Seven Hills and A Queen to Name Them

Poem commissioned by ArtWorks, underwritten by The Johnson Foundation, and crafted by Chase Public.
Learn more about the making of the poem (click here).

 

I always say a prayer
when I see you through
the cut in the hill,
my drama Queen City.

You swam in bourbon and blues
and called your song the river.
I doused myself in your laughter.
Now I climb hilltop woods
and stone halos
to find an unabridged view.

You’re an artist until proven innocent.
I reached for your hand in a gallery
with a painting named Springtime.

You stood me in the northern light
of a Court Street window
and made a photograph.
You made away with me.

*******

Cincinnati was first spoken by the mouth
of the Licking, in a bend
of the good river, the Ohio.
A city lifted by the genius of water.

Who can know this place,
its streets laid out with the peculiar vision
of constellation charts? Let’s draw our own maps:
triangulate the bells of every parish,
sketch neighborhoods that overlap zip codes.
Buy a cone at every summertime stand,
blow a horn at every pawn shop,
eat barbecue and slaw at every smoker
while we sift through the small talk:
Which chili parlour? West side or east?
State or commonwealth? What high school?

Can anyone say where our city ends?
The Queen shares her crown
with the northern South
and all who call her home.
Our city’s limits are carved in hearts, not stone.

*******

The Queen dreamed out loud,

Mama’s gonna pull history from the buildings,
roll it out on the street for you to see
original brick, hidden under siding, under asphalt.
Story on story, hoisting us higher into history.

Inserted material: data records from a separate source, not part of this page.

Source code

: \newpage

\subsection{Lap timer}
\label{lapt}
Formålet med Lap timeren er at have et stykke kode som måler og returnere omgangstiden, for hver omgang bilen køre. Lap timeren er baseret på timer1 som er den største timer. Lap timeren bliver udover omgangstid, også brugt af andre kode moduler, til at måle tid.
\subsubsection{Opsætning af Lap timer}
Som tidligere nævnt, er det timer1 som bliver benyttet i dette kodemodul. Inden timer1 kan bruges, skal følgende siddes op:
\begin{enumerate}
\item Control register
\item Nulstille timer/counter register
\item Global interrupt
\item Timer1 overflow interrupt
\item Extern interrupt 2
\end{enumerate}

Mama’s gonna open bar doors, stretch the taps out
to the sidewalk, pour drafts for drinkin’.
Light the sacred glass in blooms of stonework
and paint the streets like a beer bottle mosaic.

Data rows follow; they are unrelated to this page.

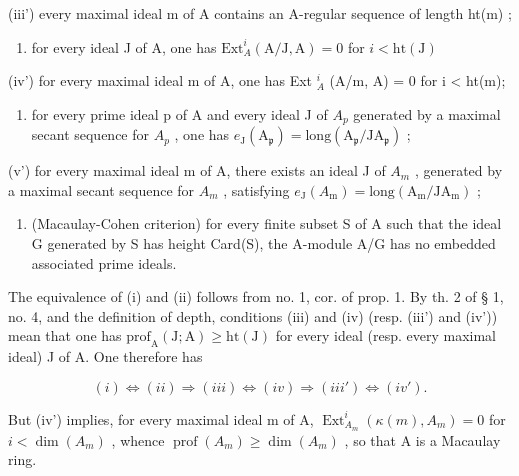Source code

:(iii') every maximal ideal m of A contains an A-regular sequence of length ht(m) ;

\begin{enumerate}
\def\labelenumi{(\roman{enumi})}
\setcounter{enumi}{3}
\tightlist
\item
  for every ideal J of A, one has \(\mathrm{Ext}_A^i (\mathrm{A} / \mathrm{J},\mathrm{A}) = 0\) for \(i <   \mathrm{ht}(\mathrm{J})\)
\end{enumerate}

(iv') for every maximal ideal m of A, one has Ext \(_{A}^{i}\) (A/m, A) = 0 for i \textless{} ht(m);

\begin{enumerate}
\def\labelenumi{(\alph{enumi})}
\setcounter{enumi}{21}
\tightlist
\item
  for every prime ideal p of A and every ideal J of \(A_{p}\) generated by a maximal secant sequence for \(A_{p}\) , one has \(e_{\mathrm{J}}(\mathrm{A}_{\mathfrak{p}})=\mathrm{long}(\mathrm{A}_{\mathfrak{p}}/\mathrm{JA}_{\mathfrak{p}})\) ;
\end{enumerate}

(v') for every maximal ideal m of A, there exists an ideal J of \(A_{m}\) , generated by a maximal secant sequence for \(A_{m}\) , satisfying \(e_{\mathrm{J}}(A_{\mathrm{m}})=\mathrm{long}(\mathrm{A}_{\mathrm{m}}/\mathrm{JA}_{\mathrm{m}})\) ;

\begin{enumerate}
\def\labelenumi{(\roman{enumi})}
\setcounter{enumi}{5}
\tightlist
\item
  (Macaulay-Cohen criterion) for every finite subset S of A such that the ideal G generated by S has height Card(S), the A-module A/G has no embedded associated prime ideals.
\end{enumerate}

The equivalence of (i) and (ii) follows from no. 1, cor. of prop. 1. By th. 2 of § 1, no. 4, and the definition of depth, conditions (iii) and (iv) (resp. (iii') and (iv')) mean that one has \(\mathrm{prof}_{\mathrm{A}}(\mathrm{J};\mathrm{A})\geqslant \mathrm{ht}(\mathrm{J})\) for every ideal (resp. every maximal ideal) J of A. One therefore has

\[
(i) \Leftrightarrow (ii) \Rightarrow (iii) \Leftrightarrow (iv) \Rightarrow (iii') \Leftrightarrow (iv').
\]

But (iv') implies, for every maximal ideal m of A, \(\operatorname{Ext}_{A_{m}}^{i}(\kappa(m), A_{m}) = 0\) for \(i < \dim(A_{m})\) , whence \(\operatorname{prof}(A_{m}) \geqslant \dim(A_{m})\) , so that A is a Macaulay ring.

Mama’s gonna build a boat bigger than Noah’s,
a wheel and tall stacks, to whistle your name.
Plow the lonely barge lanes in winter
and hop-skip the river boat to boat when fireworks fly.

Mama wants to make it happen.
Mama’s doin’ it for you.

*******

Corn-fed pig town.
You taught me three-ways, goetta fests
and pony kegs. Bengal shouts in winter winds.

You taught me to Ezzard Charles,
to jab, weave and strike like a cobra.
To throw myself out of the corner and into the fight.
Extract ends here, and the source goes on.